### EXERCISE INSTRUCTIONS
Using the data below, return all lines in which "replied" appears.

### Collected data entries
+++
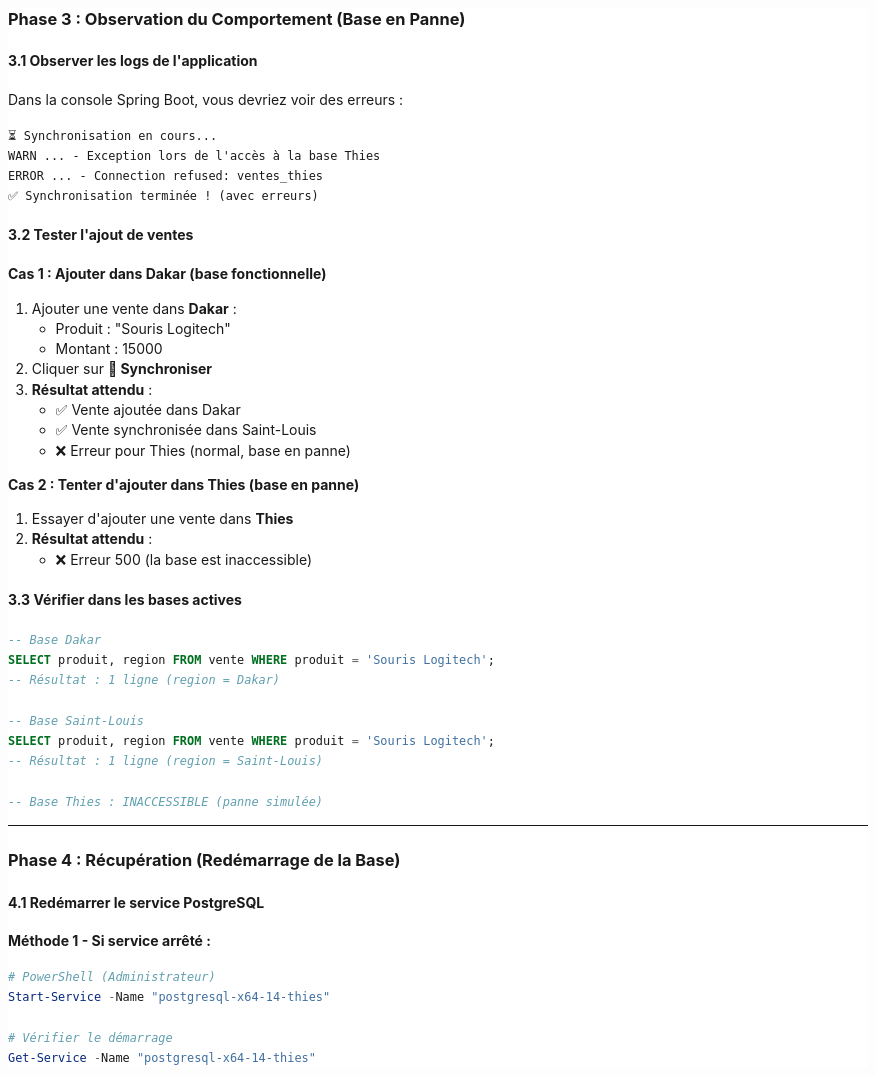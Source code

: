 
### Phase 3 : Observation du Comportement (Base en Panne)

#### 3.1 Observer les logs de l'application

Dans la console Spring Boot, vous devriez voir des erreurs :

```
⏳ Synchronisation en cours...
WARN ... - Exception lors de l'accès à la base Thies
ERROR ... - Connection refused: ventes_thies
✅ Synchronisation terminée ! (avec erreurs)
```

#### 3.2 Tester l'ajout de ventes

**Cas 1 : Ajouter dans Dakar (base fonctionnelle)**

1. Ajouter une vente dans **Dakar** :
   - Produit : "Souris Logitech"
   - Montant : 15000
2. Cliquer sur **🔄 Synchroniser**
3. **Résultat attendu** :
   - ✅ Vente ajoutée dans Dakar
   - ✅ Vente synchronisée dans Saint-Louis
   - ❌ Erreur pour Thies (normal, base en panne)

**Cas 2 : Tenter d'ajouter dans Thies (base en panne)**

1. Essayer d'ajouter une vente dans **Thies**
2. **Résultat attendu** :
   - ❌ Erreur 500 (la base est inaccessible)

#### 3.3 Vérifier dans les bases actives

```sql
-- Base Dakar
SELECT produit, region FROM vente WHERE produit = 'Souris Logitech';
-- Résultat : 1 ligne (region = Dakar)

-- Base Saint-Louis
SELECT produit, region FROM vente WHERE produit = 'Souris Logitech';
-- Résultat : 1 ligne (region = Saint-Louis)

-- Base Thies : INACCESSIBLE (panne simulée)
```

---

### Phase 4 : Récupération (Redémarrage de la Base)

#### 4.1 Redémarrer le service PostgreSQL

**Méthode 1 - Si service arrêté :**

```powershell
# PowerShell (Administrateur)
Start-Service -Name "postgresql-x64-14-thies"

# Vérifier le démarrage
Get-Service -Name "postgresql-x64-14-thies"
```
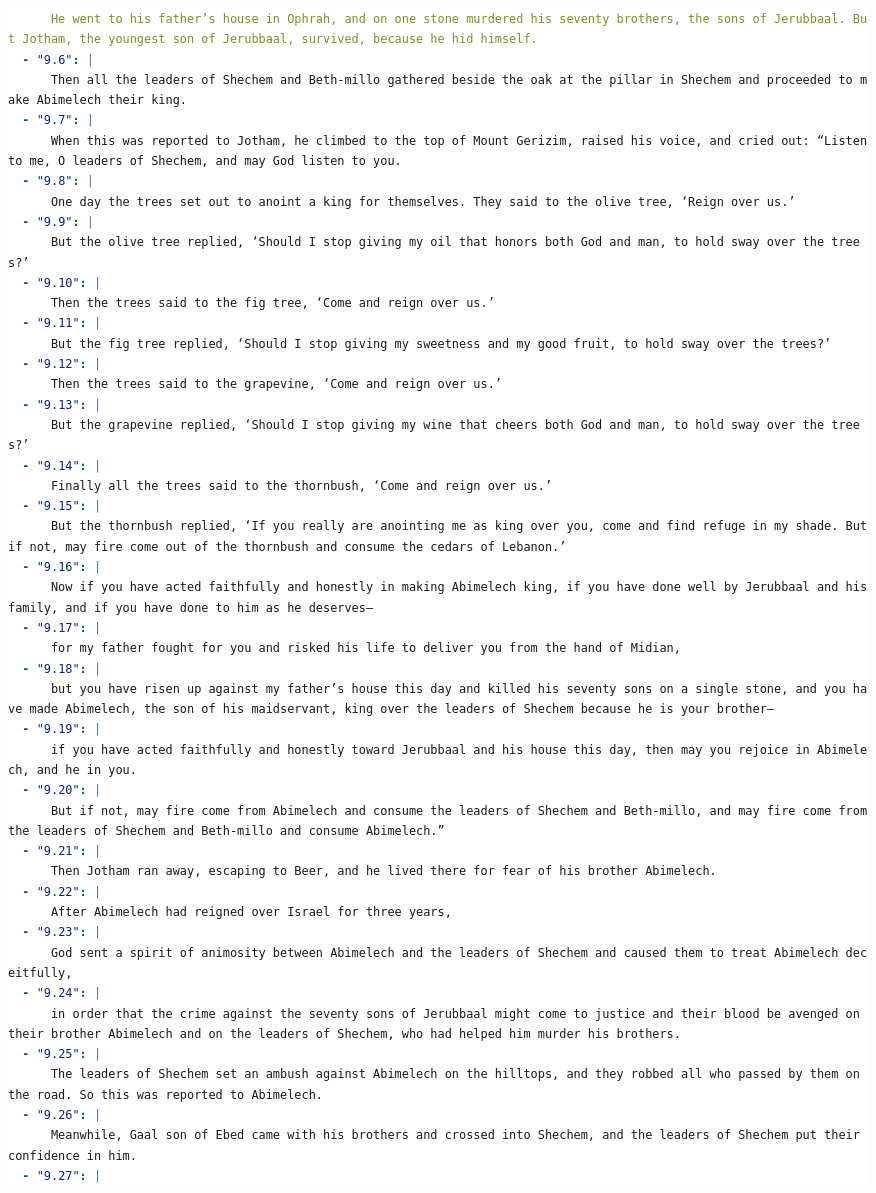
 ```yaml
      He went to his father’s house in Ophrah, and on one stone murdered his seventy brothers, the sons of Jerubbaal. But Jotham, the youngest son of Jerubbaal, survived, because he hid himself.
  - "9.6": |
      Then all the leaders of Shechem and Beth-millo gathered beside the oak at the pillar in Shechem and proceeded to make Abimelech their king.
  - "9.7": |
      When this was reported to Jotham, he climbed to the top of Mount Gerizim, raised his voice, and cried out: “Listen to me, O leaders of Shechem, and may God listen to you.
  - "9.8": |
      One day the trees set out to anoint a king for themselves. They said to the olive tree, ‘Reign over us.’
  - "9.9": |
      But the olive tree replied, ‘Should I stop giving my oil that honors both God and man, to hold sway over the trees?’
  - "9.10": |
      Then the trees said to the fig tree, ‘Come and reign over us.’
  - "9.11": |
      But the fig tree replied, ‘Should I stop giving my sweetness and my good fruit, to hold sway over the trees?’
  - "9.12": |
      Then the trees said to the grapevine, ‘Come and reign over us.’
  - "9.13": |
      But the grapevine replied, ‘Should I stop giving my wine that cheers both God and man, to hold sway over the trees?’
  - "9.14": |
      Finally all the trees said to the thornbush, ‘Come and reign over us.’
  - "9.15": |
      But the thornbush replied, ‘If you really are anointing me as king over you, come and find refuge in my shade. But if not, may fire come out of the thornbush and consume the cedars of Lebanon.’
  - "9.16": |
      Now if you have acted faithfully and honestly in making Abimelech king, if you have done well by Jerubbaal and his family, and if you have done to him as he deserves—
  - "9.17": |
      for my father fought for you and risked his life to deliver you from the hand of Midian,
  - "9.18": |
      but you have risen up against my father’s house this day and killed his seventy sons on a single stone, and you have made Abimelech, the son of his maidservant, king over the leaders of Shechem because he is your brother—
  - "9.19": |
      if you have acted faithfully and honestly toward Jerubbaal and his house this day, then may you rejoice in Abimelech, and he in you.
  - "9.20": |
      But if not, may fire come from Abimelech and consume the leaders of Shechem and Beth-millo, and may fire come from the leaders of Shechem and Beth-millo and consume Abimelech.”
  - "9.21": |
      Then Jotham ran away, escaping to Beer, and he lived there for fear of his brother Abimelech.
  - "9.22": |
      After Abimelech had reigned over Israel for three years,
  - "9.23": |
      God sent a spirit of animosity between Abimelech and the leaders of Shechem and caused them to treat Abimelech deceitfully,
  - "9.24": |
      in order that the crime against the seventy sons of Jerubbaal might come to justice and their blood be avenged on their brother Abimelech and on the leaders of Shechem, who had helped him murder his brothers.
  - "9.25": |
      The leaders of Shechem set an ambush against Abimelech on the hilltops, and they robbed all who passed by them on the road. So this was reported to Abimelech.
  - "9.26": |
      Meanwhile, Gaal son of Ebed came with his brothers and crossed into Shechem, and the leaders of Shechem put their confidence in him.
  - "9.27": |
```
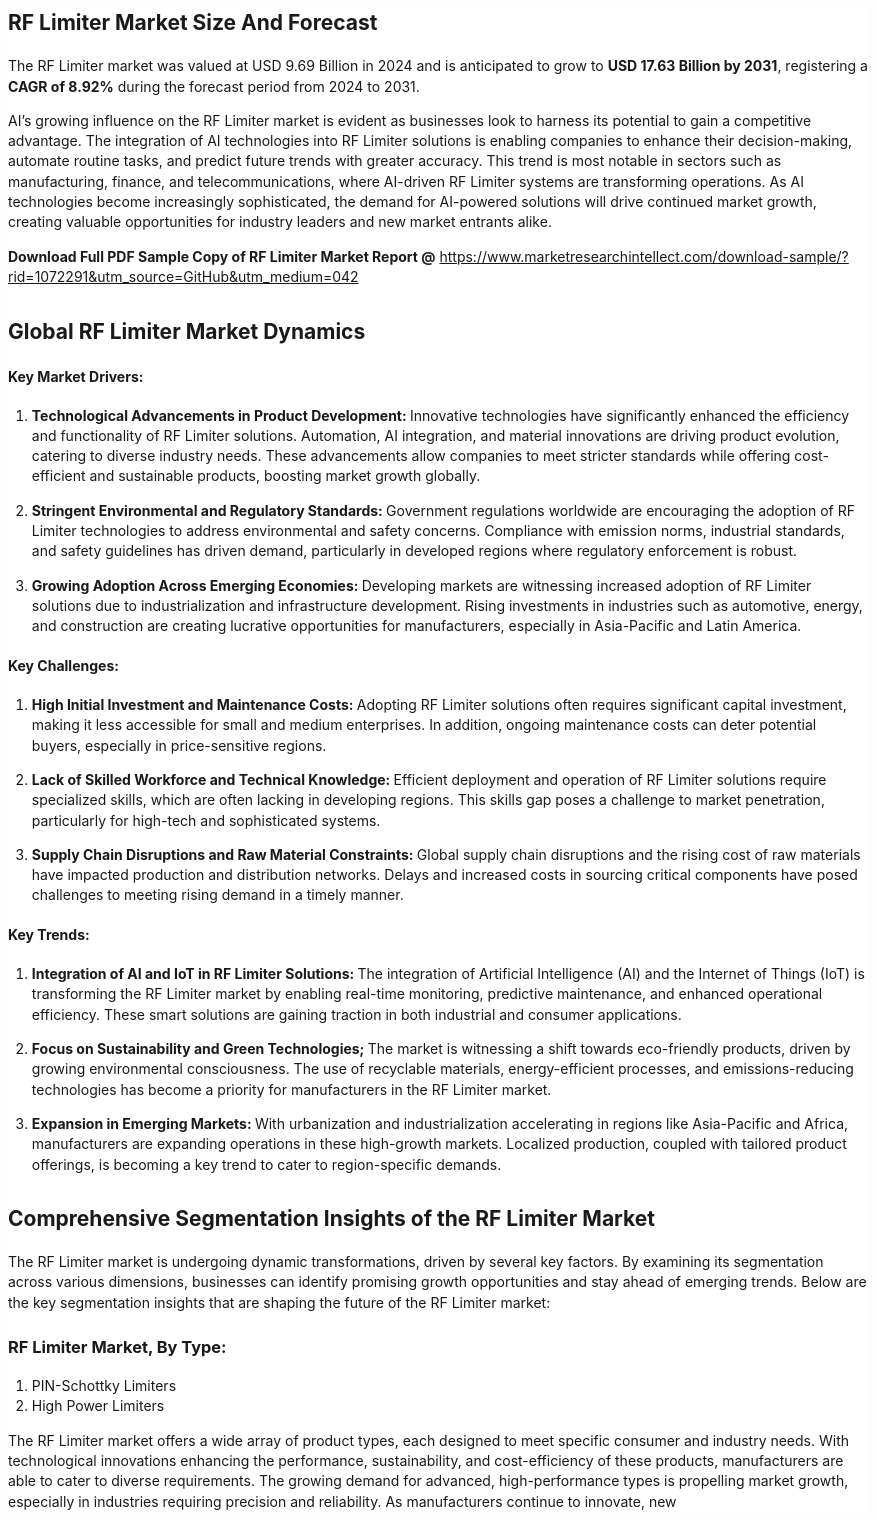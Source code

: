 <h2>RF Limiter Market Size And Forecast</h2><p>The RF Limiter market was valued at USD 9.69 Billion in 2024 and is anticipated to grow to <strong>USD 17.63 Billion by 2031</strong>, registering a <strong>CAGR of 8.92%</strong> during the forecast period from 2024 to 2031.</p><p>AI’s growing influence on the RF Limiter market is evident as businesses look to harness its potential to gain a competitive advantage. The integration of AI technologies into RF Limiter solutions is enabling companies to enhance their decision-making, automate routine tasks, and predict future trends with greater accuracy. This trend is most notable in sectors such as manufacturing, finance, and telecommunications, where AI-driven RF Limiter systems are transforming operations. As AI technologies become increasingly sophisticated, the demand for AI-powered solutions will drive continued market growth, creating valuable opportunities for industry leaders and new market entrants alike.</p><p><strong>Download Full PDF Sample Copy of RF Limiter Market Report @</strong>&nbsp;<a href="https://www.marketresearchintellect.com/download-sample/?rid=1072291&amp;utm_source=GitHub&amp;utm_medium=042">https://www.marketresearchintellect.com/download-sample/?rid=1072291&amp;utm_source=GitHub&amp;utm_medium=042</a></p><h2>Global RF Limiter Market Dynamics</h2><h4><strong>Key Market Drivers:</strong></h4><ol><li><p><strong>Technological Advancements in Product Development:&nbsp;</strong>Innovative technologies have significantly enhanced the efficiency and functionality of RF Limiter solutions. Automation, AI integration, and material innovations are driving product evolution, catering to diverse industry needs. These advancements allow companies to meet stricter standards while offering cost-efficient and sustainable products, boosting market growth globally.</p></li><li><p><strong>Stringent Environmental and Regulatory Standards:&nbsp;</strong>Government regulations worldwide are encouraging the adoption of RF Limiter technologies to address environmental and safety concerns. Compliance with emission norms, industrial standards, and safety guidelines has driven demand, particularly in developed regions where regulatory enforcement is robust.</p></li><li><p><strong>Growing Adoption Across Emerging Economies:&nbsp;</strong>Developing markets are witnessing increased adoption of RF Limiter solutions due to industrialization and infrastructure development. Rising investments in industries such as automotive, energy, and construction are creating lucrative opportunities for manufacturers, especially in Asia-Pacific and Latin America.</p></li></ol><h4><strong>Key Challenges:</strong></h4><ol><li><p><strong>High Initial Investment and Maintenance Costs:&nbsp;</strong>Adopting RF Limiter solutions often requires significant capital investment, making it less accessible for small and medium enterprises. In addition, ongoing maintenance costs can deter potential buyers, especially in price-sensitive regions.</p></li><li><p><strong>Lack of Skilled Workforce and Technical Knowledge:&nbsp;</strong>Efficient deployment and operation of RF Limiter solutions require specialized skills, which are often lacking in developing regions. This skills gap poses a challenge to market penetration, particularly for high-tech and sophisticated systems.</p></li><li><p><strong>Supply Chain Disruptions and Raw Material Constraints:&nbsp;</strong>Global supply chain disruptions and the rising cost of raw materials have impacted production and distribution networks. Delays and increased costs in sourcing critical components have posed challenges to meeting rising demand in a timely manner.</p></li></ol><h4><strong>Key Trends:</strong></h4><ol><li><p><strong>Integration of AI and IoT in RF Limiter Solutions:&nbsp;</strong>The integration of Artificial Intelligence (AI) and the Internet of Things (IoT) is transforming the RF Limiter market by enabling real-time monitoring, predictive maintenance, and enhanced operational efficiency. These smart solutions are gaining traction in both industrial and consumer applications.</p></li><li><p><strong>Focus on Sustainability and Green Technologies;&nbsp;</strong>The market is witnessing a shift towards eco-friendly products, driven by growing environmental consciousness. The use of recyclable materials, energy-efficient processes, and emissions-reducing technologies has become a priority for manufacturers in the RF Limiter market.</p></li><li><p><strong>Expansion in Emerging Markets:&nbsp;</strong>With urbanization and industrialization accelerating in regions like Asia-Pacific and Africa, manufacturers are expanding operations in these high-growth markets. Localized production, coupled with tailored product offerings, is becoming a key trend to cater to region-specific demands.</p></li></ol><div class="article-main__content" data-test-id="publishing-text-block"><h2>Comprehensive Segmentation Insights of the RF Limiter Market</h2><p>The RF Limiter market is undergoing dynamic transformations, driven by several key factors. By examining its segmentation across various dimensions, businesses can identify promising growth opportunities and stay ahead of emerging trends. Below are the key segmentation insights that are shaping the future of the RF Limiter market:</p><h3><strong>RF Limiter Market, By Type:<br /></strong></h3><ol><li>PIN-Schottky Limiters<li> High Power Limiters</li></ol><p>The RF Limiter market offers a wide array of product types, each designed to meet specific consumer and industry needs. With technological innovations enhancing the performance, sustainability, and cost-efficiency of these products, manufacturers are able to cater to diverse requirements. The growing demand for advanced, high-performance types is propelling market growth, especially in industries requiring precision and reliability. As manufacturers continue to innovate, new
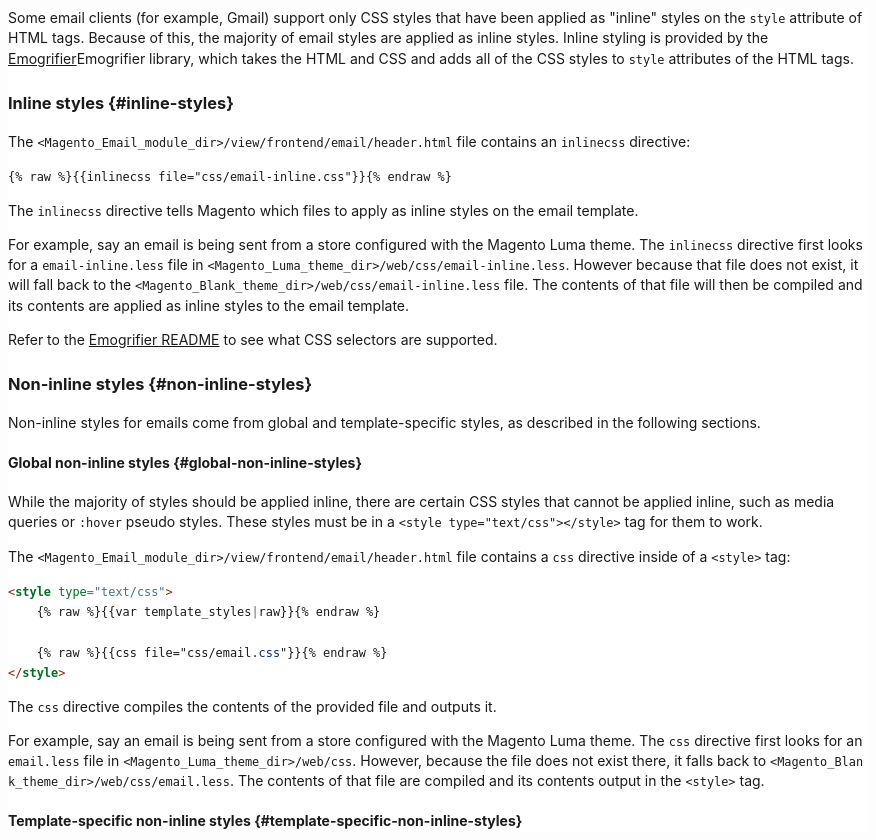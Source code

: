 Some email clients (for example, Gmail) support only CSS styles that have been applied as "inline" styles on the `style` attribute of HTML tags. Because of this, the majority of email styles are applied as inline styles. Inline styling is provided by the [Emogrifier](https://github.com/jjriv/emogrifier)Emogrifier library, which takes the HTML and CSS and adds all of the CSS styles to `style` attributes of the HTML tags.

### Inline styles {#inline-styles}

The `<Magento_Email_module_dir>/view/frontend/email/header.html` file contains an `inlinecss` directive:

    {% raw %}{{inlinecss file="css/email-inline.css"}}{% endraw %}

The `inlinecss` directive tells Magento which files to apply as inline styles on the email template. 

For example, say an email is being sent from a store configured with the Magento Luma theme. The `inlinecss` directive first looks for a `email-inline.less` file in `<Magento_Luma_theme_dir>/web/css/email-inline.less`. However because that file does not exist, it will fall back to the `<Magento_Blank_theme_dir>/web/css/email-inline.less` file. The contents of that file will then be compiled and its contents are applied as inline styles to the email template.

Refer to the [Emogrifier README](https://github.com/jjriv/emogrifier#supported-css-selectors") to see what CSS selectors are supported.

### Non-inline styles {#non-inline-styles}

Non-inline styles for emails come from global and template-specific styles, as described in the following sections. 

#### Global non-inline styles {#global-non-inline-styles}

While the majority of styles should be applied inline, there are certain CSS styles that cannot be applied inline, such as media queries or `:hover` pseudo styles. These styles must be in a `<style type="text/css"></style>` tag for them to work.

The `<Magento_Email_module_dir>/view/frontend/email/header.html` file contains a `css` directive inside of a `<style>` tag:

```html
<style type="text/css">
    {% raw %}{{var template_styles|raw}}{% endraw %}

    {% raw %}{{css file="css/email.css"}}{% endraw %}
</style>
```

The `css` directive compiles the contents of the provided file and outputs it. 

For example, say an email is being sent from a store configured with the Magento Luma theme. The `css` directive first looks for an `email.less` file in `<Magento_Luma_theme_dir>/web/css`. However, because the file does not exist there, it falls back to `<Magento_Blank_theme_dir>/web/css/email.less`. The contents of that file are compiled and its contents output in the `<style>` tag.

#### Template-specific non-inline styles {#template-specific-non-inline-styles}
+++
### WRITTEN SOLUTION
      But the olive tree replied, ‘Should I stop giving my oil that honors both God and man, to hold sway over the trees?’
      But the fig tree replied, ‘Should I stop giving my sweetness and my good fruit, to hold sway over the trees?’
      But the grapevine replied, ‘Should I stop giving my wine that cheers both God and man, to hold sway over the trees?’
      But the thornbush replied, ‘If you really are anointing me as king over you, come and find refuge in my shade. But if not, may fire come out of the thornbush and consume the cedars of Lebanon.’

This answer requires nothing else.